Data provided section start
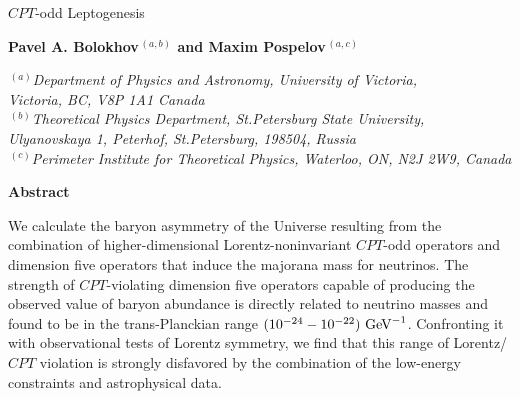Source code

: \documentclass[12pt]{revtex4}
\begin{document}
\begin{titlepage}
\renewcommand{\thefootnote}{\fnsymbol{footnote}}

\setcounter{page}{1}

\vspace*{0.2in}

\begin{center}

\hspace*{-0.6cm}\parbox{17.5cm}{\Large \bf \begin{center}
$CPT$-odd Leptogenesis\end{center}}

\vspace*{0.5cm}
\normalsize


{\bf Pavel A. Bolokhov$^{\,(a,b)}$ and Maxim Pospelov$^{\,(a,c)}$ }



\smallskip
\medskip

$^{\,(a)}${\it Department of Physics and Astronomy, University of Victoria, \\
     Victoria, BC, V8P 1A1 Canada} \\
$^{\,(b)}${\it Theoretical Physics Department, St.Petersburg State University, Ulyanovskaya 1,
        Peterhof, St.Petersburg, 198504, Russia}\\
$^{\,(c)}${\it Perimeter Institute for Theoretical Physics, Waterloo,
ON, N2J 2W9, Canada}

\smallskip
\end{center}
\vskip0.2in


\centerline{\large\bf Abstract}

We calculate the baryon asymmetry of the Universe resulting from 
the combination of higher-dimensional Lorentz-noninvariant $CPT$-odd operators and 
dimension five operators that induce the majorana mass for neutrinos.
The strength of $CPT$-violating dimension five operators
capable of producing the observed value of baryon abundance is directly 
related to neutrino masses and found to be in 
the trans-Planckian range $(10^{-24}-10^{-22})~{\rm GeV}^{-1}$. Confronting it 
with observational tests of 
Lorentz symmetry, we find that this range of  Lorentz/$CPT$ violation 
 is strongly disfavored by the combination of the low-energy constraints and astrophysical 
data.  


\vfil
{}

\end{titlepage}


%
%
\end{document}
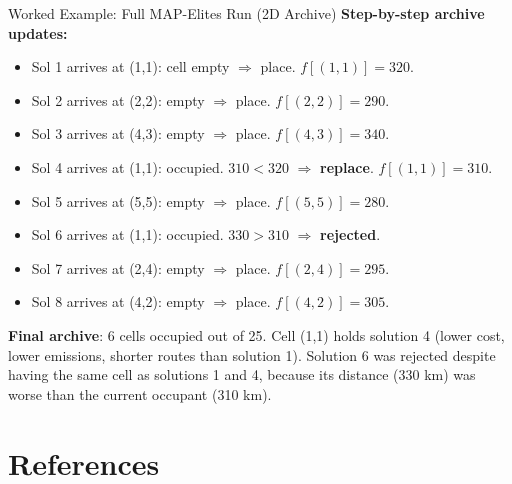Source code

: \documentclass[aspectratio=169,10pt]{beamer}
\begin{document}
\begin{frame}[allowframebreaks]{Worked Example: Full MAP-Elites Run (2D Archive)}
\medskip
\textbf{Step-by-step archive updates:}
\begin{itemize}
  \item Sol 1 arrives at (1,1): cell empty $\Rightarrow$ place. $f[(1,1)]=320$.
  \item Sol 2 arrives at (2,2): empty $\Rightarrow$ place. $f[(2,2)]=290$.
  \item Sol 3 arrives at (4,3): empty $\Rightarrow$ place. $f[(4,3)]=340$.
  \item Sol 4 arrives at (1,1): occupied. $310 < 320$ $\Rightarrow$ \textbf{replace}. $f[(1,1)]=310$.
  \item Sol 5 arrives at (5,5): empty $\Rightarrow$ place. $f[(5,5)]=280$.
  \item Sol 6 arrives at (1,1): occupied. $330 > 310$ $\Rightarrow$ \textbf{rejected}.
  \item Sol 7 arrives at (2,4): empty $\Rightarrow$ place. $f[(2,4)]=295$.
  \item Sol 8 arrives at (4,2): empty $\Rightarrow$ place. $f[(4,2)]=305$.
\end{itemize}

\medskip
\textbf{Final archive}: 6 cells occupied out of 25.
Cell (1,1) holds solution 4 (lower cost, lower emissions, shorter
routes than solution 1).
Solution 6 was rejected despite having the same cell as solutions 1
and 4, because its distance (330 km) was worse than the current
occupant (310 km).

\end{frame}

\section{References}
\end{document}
Data provided section end
Data provided section start
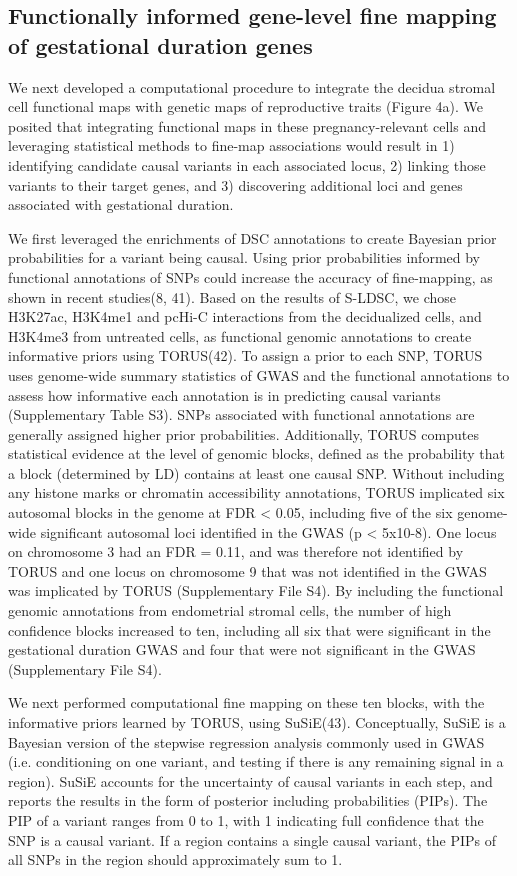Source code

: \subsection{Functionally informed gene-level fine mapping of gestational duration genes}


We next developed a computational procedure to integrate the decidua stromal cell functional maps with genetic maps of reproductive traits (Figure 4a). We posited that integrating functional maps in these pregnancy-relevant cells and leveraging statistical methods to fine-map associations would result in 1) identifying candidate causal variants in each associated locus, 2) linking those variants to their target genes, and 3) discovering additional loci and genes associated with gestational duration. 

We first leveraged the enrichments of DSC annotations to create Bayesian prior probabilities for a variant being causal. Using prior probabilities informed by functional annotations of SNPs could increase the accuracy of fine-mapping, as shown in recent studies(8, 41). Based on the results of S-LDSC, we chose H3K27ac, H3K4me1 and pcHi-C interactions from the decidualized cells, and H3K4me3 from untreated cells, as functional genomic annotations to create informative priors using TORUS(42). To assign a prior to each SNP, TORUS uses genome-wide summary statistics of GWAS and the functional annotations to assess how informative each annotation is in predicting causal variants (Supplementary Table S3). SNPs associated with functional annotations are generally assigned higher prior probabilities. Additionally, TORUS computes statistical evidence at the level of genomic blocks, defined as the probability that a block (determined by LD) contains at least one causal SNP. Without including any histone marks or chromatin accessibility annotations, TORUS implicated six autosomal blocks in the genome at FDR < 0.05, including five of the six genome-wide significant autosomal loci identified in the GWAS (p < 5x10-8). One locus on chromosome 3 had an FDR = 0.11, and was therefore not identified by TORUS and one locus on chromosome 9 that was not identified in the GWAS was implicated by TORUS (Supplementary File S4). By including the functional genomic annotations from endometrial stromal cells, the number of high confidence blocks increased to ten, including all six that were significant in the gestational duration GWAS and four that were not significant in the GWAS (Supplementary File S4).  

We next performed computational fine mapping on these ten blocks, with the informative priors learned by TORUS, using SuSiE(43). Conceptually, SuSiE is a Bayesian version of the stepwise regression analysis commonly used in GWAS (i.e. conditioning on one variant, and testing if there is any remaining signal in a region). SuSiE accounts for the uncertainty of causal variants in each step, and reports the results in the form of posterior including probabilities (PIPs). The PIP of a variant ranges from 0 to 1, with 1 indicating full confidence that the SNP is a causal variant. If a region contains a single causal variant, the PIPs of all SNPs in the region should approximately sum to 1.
Data provided section end
Data provided section start
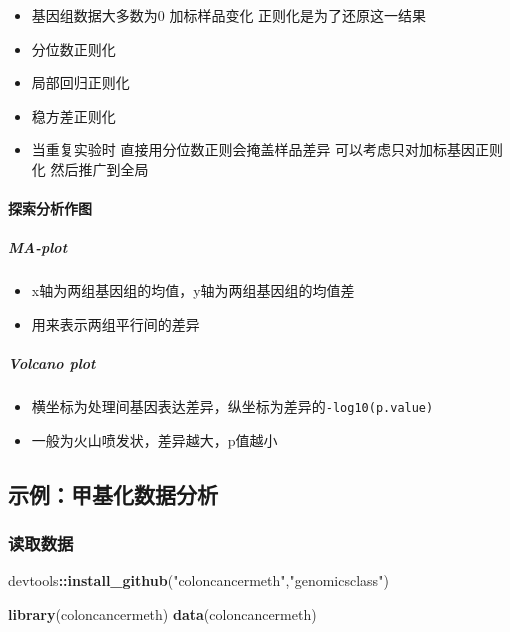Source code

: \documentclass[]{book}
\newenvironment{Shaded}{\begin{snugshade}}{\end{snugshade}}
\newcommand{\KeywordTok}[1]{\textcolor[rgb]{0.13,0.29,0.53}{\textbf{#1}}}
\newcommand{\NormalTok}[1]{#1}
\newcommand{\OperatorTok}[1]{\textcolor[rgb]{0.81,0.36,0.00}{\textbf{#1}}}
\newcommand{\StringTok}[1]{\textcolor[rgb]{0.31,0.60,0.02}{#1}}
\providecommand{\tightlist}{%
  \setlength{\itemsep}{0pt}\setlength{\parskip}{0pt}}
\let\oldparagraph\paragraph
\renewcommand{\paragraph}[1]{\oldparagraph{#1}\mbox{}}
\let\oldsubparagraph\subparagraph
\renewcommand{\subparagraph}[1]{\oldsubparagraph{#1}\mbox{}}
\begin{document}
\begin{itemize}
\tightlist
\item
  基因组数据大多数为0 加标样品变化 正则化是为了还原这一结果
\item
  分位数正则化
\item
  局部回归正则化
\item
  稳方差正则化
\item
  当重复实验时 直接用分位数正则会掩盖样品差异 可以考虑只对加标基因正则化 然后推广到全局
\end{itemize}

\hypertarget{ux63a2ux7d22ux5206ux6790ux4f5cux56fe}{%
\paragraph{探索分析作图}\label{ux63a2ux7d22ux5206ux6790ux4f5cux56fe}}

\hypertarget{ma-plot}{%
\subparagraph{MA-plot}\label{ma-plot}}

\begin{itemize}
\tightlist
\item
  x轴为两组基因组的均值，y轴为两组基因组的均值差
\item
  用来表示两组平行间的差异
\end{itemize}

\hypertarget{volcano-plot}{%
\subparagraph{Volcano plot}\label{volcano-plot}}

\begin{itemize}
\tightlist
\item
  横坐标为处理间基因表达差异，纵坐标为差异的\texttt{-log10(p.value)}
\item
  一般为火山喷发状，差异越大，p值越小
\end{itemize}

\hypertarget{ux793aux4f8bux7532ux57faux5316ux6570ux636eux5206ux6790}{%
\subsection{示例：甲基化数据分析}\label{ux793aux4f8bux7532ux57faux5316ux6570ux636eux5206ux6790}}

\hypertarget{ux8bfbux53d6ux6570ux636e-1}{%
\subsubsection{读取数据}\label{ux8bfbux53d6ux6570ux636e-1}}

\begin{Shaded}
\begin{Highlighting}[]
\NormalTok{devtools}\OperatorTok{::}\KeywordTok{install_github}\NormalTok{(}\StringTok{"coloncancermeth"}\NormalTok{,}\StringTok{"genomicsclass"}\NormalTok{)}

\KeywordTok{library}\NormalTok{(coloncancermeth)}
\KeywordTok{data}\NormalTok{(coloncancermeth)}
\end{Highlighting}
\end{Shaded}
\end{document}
Data provided section end
# Problem details
Copy out every line of the material above that mentions the word "label".

# Answer space
\paragraph{探索分析作图}\label{ux63a2ux7d22ux5206ux6790ux4f5cux56fe}}
\subparagraph{MA-plot}\label{ma-plot}}
\subparagraph{Volcano plot}\label{volcano-plot}}
\subsection{示例：甲基化数据分析}\label{ux793aux4f8bux7532ux57faux5316ux6570ux636eux5206ux6790}}
\subsubsection{读取数据}\label{ux8bfbux53d6ux6570ux636e-1}}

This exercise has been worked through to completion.